The problem of solidarity is shaping up to be the problem of the 21st century.
Arthur M. Schlesinger Sr. inaugurated the field of American urban history in 1940 with a sweeping declaration that most of what was most progressive about America originated in cities. This was a result, he believed, of the circumscribed conditions within cities which “forced attention to matters of common concern which could not be ignored even by a people individualistically inclined.” This forcing of attention, in turn, brought with it a “necessary concern with the general welfare” that “nourished a sense of social responsibility”, manifested in collective voluntary action and, ultimately, in the welfare state.

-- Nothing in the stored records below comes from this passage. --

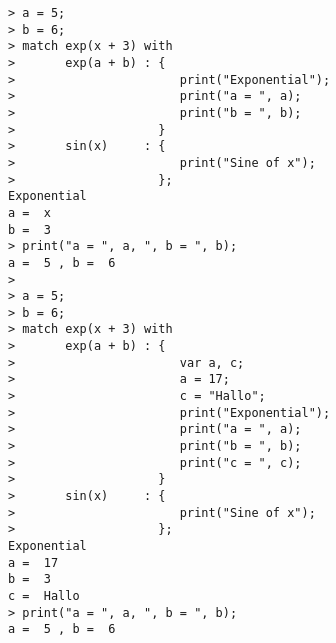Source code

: \begin{center}\begin{minipage}{15cm}\begin{Verbatim}[frame=single]
> a = 5;
> b = 6;
> match exp(x + 3) with 
>       exp(a + b) : {
>                       print("Exponential");
>                       print("a = ", a);
>                       print("b = ", b);
>                    }
>       sin(x)     : {
>                       print("Sine of x");
>                    };
Exponential
a =  x
b =  3
> print("a = ", a, ", b = ", b);
a =  5 , b =  6
> 
> a = 5;
> b = 6;
> match exp(x + 3) with 
>       exp(a + b) : {
>                       var a, c;
>                       a = 17;
>                       c = "Hallo";
>                       print("Exponential");
>                       print("a = ", a);
>                       print("b = ", b);
>                       print("c = ", c);
>                    }
>       sin(x)     : {
>                       print("Sine of x");
>                    };
Exponential
a =  17
b =  3
c =  Hallo
> print("a = ", a, ", b = ", b);
a =  5 , b =  6
\end{Verbatim}
\end{minipage}\end{center}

While this interpretation still finds its defenders 60 years later by some unreconstructed social democrats, more specialized scholars of the American welfare state have not echoed it, to put it lightly. Rather than the result of a bottom-up solidaristic consensus or pragmatically pluralist negotiations, the welfare state as described in the work of such luminaries as Michael Katz and Linda Gordon represents the triumph of particular and privileged social groups (white men, mostly), the operations of which were lodged in bureaucracies disconnected from the people they were meant to serve. There is no talk of ‘public good’ in these works, at least with a straight face; rather, the American welfare state is characterized by its uneven and private-sector oriented nature, and its cities permanently characterized by fragmentation and segregation.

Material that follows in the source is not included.